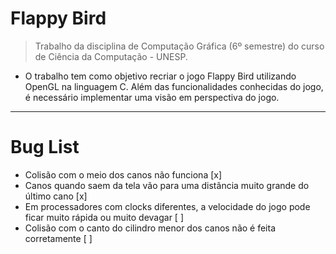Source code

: # Flappy Bird 
> Trabalho da disciplina de Computação Gráfica (6º semestre) do curso de Ciência da Computação - UNESP.

- O trabalho tem como objetivo recriar o jogo Flappy Bird utilizando OpenGL na linguagem C. Além das funcionalidades conhecidas do jogo, é necessário implementar uma visão em perspectiva do jogo. 
---
# Bug List
- Colisão com o meio dos canos não funciona [x]
- Canos quando saem da tela vão para uma distância muito grande do último cano [x]
- Em processadores com clocks diferentes, a velocidade do jogo pode ficar muito rápida ou muito devagar [ ]
- Colisão com o canto do cilindro menor dos canos não é feita corretamente [ ]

What you are asked to do:
Repeat the data word for word; drop the pictures.

Task solution:
Source code

: # Flappy Bird 
> Trabalho da disciplina de Computação Gráfica (6º semestre) do curso de Ciência da Computação - UNESP.

- O trabalho tem como objetivo recriar o jogo Flappy Bird utilizando OpenGL na linguagem C. Além das funcionalidades conhecidas do jogo, é necessário implementar uma visão em perspectiva do jogo. 
---
# Bug List
- Colisão com o meio dos canos não funciona [x]
- Canos quando saem da tela vão para uma distância muito grande do último cano [x]
- Em processadores com clocks diferentes, a velocidade do jogo pode ficar muito rápida ou muito devagar [ ]
- Colisão com o canto do cilindro menor dos canos não é feita corretamente [ ]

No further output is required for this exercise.